YOUR INSTRUCTIONS: Using the records underneath, tally the lines where the word "University" appears and please give only the count.

DATA EXTRACTS:
- Opening Delimiter -

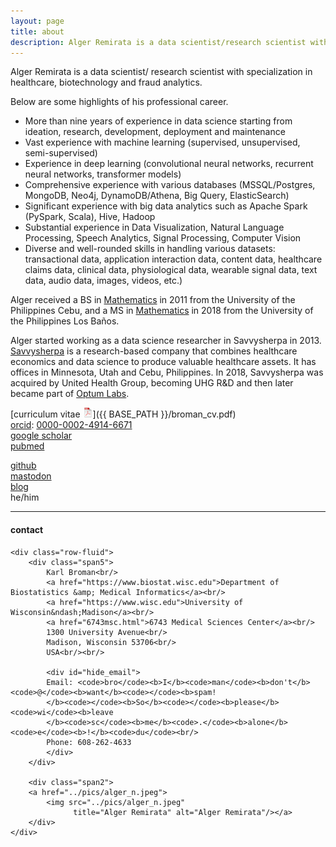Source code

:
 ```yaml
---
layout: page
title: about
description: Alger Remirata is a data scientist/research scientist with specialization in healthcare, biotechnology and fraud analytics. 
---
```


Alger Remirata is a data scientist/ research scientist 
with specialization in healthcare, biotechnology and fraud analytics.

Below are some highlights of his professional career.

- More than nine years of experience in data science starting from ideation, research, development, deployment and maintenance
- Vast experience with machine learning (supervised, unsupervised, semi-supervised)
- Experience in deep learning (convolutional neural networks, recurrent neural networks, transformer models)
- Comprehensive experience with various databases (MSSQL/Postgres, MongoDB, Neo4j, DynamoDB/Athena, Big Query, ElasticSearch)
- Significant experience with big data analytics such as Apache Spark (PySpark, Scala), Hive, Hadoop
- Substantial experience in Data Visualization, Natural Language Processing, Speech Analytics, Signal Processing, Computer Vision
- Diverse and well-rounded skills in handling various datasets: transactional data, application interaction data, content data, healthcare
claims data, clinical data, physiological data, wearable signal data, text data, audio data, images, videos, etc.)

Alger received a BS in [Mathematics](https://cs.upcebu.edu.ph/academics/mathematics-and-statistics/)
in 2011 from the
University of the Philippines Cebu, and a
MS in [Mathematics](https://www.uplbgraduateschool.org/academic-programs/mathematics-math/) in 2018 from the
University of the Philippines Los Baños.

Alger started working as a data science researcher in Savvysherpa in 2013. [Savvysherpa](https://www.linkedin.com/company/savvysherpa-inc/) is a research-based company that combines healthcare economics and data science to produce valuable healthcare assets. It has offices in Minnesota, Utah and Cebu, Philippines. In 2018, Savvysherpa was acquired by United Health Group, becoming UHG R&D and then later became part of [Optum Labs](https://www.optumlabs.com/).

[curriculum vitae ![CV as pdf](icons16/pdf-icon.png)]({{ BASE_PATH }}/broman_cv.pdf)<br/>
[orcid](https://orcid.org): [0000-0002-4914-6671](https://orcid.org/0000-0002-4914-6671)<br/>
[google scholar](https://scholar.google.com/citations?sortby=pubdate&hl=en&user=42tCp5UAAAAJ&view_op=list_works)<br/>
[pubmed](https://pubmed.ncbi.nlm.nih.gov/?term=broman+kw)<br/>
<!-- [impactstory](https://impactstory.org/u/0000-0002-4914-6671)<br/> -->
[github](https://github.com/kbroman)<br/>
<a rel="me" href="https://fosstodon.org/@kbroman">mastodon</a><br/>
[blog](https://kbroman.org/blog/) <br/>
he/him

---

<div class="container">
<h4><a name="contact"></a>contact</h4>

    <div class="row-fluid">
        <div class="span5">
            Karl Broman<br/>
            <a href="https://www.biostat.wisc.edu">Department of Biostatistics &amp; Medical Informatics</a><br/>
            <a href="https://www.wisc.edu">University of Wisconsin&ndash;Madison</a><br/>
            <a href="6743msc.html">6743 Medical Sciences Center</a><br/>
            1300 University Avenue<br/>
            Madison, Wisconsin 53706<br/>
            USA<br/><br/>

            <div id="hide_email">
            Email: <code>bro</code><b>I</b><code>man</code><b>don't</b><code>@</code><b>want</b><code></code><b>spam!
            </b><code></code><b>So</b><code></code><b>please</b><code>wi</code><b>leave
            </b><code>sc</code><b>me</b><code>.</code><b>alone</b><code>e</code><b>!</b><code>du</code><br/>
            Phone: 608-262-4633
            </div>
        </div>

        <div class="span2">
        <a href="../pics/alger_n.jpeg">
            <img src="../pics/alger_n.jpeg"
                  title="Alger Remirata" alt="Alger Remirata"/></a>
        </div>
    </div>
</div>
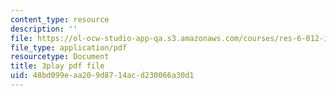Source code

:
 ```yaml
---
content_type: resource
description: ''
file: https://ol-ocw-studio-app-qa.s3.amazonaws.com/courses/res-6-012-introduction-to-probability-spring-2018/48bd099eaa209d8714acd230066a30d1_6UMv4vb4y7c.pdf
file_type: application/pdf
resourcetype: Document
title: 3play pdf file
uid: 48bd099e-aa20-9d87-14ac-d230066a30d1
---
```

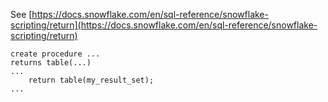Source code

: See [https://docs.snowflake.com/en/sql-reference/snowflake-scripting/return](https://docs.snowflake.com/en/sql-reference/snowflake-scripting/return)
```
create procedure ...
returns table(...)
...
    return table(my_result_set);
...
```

- Closing Delimiter -

REPLY TO THE EXERCISE: 4